State government officials realize that cyber security needs to be promoted throughout private industry financial sectors, but none have issued any state-wide initiatives to mandate change—until now. The state of New York is proposing cyber security regulations for financial entities.
In September, 2016, the New York State Department of Financial Services announced a new proposal that would help regulate cyber security among financial institutions within the state of New York. Cynthia Larose, a legal expert and chair of Mintz Levin’s Privacy and Data Security Practice who specializes in privacy and data security, recently explained the proposed changes in her blog.
Larose, an experienced attorney who has received numerous awards, including being named among the Diversity Council’s Top 50 Most Influential Women in Technology, states that the new proposal “would require financial institutions and insurers to implement strong policies for responding to cyber attacks and data breaches.”

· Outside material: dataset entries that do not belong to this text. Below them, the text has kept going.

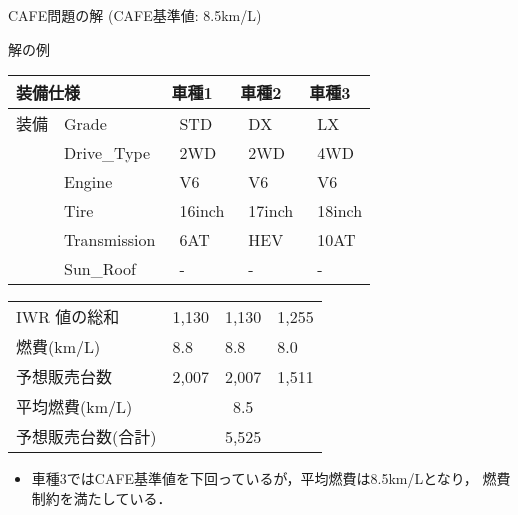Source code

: \documentclass[dvipdfmx, 11pt]{beamer}
\begin{document}
\begin{frame}{CAFE問題の解 {\normalsize (CAFE基準値: 8.5km/L)}}\small
 \begin{exampleblock}{解の例}
  \centering
  \renewcommand{\arraystretch}{0.9}
  \begin{tabular}{p{10mm}|p{25mm}|p{15mm}|p{15mm}|p{15mm}} 
   \multicolumn{2}{l|}{装備仕様}  & 車種1 & 車種2 & 車種3 \\\hline
   装備 & Grade  & \ STD & \ DX  & \ LX\\
   &Drive\_Type  & \ 2WD    & \ 2WD    & \ 4WD\\
   &Engine	     & \ V6      & \ V6     & \ V6\\
   &Tire	     & \ 16inch & \ 17inch & \ 18inch\\
   &Transmission & \ 6AT     & \ HEV     & \ 10AT\\
   &Sun\_Roof    & \ -               & \ -   & \ -  
  \end{tabular}
 \end{exampleblock}

 \pause

 \begin{block}{}
  \centering
  \renewcommand{\arraystretch}{0.9}
  \begin{tabular}{p{38mm}|p{15mm}|p{15mm}|p{15mm}} 
   IWR 値の総和           & 1,130  & 1,130   & 1,255 \\ %
   燃費(km/L)      & 8.8  & 8.8     & 8.0 \\ %
   予想販売台数    & 2,007   & 2,007   & 1,511  \\ \hline
   平均燃費(km/L)  & \multicolumn{3}{c}{8.5} \\ 
   予想販売台数(合計)  & \multicolumn{3}{c}{5,525} 
  \end{tabular}
 \end{block}

 \vfill
 \begin{itemize}
 \item 車種3ではCAFE基準値を下回っているが，平均燃費は8.5km/Lとなり，
       燃費制約を満たしている．
 \end{itemize}
\end{frame}
\end{document}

Once approved, New York’s game-changing new proposal will help protect the state from the devastating effects of cyber crime. According to Governor Andrew Cuomo, “this regulation helps guarantee the financial services industry upholds its obligation to protect consumers and ensure that its systems are sufficiently constructed to prevent cyber-attacks to the fullest extent possible.”
How soon will the new regulations take effect?
Before New York’s new proposal can be enforced, it must be posted in the New York state registry (on September 28, 2016). Then, it has to be subjected to a 45-day notice and public-commenting period.
What do the new regulations include?
The new regulations mandate that New York-based financial entities do the following:
- Develop and implement a cyber security program that identifies cyber risks, tests for cyber security breaches and responds to cyber security events effectively to restore normal operations.
- Have a written cyber security policy that covers information access and security.
- Select a Chief Information Security Officer to implement, oversee and enforce the new program and its policies.
- Have procedures and policies to ensure the inaccessibility of non-public information that is housed by third-party vendors.
Will the new regulations only affect New York?
Although the proposed regulations are New York-specific, it is highly likely that other states will be adopting similar requirements– and not just for financial services. Industries across the board can expect that there will soon be multiple regulations proposed to beef up cyber security measures and ensure training is in place.
The proposed regulations may help, but are they enough?
Although the proposed requirements do mandate annual training and assessments of vulnerability, one important component is still missing– a way to test the effectiveness of the training.
This missing link is a looming issue, regardless of the industry that is involved. For many companies, corporate cyber training may be in place, but the effectiveness of the cyber education remains suspect. Are the employees really digesting the information in a way that will significantly improve cyber readiness? So far, there is little proof that an employee’s name on a training roster will prevent the compromise of private or personal information.
Annual training, such as that indicated in the New York proposal, may quickly be forgotten, and the proof of inadequacy is often a devastating breach of information that will cost thousands—if not millions—of company dollars to address.
While once-a-year training may meet government requirements it goes against recommendations of a number of Security Frameworks such as NIST, ISO, HIPAA and others. These frameworks all agree that content should be amongst other things, engaging, continuous, short, simple and personal. Once a year training offers no way to validate the effectiveness of an employee’s cyber education. In addition, although the lengthy cyber security classes that may comprise the training often include important information, the data presented may not be absorbed because it is not offered in easily digested, bite-sized portions.
If companies want to ensure that they are offering the best protection against employee-based cyber threats, they must not only verify that training is occurring. They must also have proof that it is actually working by measuring and monitoring the training’s effectiveness.